Hockey This Winter Is Helping Me Cope with Loss and Grief, Perhaps Even Playing a Healing Role
I made a new and fun friend out on the pond late last week, and at just the perfect time. His name is Donnie, and he moved to Maine about two months ago. Donnie hails from Flin Flon, Manitoba. That’s a long way from Maine! Donnie is my very first friend from Manitoba. Given that province’s legacy with hockey, I think it would be impossible for me not to try and befriend him.
Anyone who’s followed hockey in North America closely for a while knows of the pedigree of hockey players from Manitoba. It produces a special breed of men on blades — guys like Ron Hextall, Dave Semenko, Jody Shelley, Colton Orr, Bobby Clarke, Jordin Tootoo. Guys who skate with . . . an edge, you might say.
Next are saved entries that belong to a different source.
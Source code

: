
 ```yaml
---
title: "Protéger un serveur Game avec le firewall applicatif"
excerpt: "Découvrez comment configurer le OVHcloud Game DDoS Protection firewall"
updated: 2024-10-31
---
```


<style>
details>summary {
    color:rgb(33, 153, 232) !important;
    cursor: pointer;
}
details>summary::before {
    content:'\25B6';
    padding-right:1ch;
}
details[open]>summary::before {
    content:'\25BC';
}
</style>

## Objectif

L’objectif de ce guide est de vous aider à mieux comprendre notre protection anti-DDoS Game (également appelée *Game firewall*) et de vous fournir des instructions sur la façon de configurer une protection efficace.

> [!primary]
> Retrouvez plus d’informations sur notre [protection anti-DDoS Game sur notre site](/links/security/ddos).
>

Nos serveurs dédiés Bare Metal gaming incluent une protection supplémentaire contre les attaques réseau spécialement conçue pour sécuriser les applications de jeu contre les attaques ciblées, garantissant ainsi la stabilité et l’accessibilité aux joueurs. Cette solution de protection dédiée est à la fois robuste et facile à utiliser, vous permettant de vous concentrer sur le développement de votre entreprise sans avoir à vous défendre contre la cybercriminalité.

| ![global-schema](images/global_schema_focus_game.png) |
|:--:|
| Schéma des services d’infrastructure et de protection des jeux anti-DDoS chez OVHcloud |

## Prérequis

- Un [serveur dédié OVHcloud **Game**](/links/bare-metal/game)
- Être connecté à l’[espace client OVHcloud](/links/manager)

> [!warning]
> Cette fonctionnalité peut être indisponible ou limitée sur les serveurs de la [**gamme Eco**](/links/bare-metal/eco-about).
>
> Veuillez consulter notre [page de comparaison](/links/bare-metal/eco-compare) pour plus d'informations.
Donnie is on the shorter side, a bit like Bobby Clarke, but unlike Clarke Donnie’s in full possession of his teeth. During our warmup strides around the pond Donnie immediately identified himself as warm-natured and fun loving, perfect for our game. We his new shinny pals in turn had good fun with Donnie’s western Canuck heritage. On this February Friday morning Donnie was outfitted in black, from toque to boots, giving him a real outlaw-on-ice aura; I branded him the “Manitoba Mauler,” then settled, simply, on “Sandpaper.” He loved it. Importantly, I was smiling.
My pond pals always try to have a special set of skates over Super Bowl weekend, and with our skate Friday morning we inaugurated what we termed our pond’s Summit Series competition, derived of course from the legendary Canada-Russia Summit Series of 1974. In consideration of our chronology we couldn’t quite meet eight games in our series, settling instead on 2. We also needed time to sip Friday beers.
In time honored tradition we tossed our sticks into a pile at center pond to pick sides, and my stick got separated alongside Donnie’s. I liked that, a lot.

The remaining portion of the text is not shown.